Nel caso che l’ipotesi del pellegrinaggio si concretizzi, il buon Ricciardo potrebbe tranquillamente far compagnia a Leclerc, dato che il Fernandel australiano, dopo essere stato urtato da un pneumatico vagante in seguito all’autoscontro al via tra Magnussen e Albon, si è visto costretto a partire doppiato dai box al successivo restart e, pur pagando un giro di ritardo, ha mantenuto un passo-gara che gli avrebbe tranquillamente permesso di arrivare tra i primi otto. Il pullman per Lourdes inizia ad affollarsi…
Il vero mattatore di questo GP del Brasile (pardon, di San Paolo, stando ad un’incomprensibile decisione degli organizzatori) rimane comunque Fernando Alonso. Galvanizzato da un’Aston Martin che, abbandonato il nuovo fondo, ha ritrovato la competitività mostrata all’inizio della stagione (prova ne sia anche l’ottimo quinto posto di Stroll), dopo aver superato senza troppe difficoltà le Mercedes, protagoniste di una gara assolutamente anonima a causa di un assetto fin troppo rialzato per eccesso di prudenza, ha resistito strenuamente per oltre una ventina di giri ai ripetuti attacchi di Perez, prima tenendolo fuori per pochi millesimi dalla zona DRS, poi ricaricando il più possibile le batterie nel tratto guidato, in modo da sfruttare la massima potenza disponibile anche del motore elettrico sul dritto. Tutto ciò non è stato altro che il preludio del capolavoro messo in scena all’ultima tornata, quando dopo essere stato infilato dal messicano alla “S Senna”, ha risposto con un magnifico contro-sorpasso all’esterno al termine della “Reta opposta”, tagliando il traguardo con un vantaggio di soli cinquantatré millesimi: un arrivo al fotofinish come succedeva a Monza nella vecchia configurazione priva delle varianti.

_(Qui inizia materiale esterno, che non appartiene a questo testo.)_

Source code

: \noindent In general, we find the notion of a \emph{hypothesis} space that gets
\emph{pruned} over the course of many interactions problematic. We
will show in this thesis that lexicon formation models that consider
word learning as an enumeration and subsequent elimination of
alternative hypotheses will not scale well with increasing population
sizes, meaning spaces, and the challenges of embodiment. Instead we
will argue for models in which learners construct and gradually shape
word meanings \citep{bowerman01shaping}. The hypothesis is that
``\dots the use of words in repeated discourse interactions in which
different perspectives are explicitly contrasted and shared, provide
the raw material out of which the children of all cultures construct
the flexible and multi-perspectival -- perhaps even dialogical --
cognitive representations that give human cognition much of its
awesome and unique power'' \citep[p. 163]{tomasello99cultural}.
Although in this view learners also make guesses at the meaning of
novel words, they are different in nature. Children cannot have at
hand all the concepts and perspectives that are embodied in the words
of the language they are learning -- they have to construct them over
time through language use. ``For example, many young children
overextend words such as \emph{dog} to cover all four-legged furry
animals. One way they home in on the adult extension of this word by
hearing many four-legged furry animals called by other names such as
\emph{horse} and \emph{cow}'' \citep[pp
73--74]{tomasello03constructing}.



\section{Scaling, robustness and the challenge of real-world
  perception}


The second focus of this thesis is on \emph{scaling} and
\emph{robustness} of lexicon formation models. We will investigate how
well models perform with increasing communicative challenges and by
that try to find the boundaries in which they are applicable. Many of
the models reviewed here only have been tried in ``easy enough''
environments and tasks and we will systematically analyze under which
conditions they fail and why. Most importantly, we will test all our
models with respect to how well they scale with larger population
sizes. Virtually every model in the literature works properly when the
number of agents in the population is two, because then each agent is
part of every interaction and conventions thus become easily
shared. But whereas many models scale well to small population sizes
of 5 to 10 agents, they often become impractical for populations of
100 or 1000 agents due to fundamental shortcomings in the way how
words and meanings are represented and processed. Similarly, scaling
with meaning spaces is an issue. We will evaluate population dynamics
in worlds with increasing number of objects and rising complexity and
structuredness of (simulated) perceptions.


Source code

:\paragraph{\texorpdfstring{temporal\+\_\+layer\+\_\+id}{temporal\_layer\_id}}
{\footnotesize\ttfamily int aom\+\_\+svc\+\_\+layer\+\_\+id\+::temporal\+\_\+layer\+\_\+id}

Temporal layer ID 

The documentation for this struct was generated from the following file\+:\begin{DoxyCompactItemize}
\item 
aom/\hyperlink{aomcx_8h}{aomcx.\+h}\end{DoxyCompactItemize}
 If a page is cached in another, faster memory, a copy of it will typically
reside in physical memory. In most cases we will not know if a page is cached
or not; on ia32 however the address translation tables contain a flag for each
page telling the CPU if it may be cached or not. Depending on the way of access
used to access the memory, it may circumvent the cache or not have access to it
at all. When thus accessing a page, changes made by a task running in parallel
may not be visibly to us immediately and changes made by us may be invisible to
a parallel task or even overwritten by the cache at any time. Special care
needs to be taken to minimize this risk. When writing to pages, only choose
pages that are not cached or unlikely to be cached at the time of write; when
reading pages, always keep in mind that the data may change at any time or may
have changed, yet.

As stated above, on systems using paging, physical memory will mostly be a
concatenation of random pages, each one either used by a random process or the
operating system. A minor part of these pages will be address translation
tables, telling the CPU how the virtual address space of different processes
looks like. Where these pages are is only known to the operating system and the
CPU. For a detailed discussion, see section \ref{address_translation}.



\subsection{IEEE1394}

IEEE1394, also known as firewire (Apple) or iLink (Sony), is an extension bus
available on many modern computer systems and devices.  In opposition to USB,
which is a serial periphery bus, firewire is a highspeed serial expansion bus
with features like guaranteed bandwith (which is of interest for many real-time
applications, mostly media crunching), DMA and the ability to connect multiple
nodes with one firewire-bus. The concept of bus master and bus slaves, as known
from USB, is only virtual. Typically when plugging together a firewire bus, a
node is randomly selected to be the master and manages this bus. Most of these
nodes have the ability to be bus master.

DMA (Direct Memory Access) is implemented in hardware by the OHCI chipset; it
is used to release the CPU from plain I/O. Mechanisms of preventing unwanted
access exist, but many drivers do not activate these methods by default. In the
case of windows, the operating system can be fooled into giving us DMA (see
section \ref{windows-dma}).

Applausi da spellarsi le mani e nomina a Principe delle Asturie, soprattutto se si tiene in considerazione il fatto che Perez guida comunque una Red Bull, la monoposto che, sin dall’inizio, ha ammazzato questo campionato. Non dimentichiamo poi che Fernando, a quarantadue anni suonati, è sceso dalla vettura fresco come una rosa, non mostrando il minimo segno di stanchezza né durante le interviste né sul podio, tanto per smentire la ridda di voci che si sono accavallate negli ultimi giorni, voci che lo davano, se non in Red Bull, pronto al ritiro. A questo punto appare più plausibile vederlo protagonista dello spot dell’olio Cuore…
Arrivederci fra due settimane sul nuovo tracciato cittadino di Las Vegas, talmente brutto da far rimpiangere il “forchettone” sul quale, quarantun anni fa, Michele Alboreto conquistava la sua prima vittoria al volante della Tyrrell.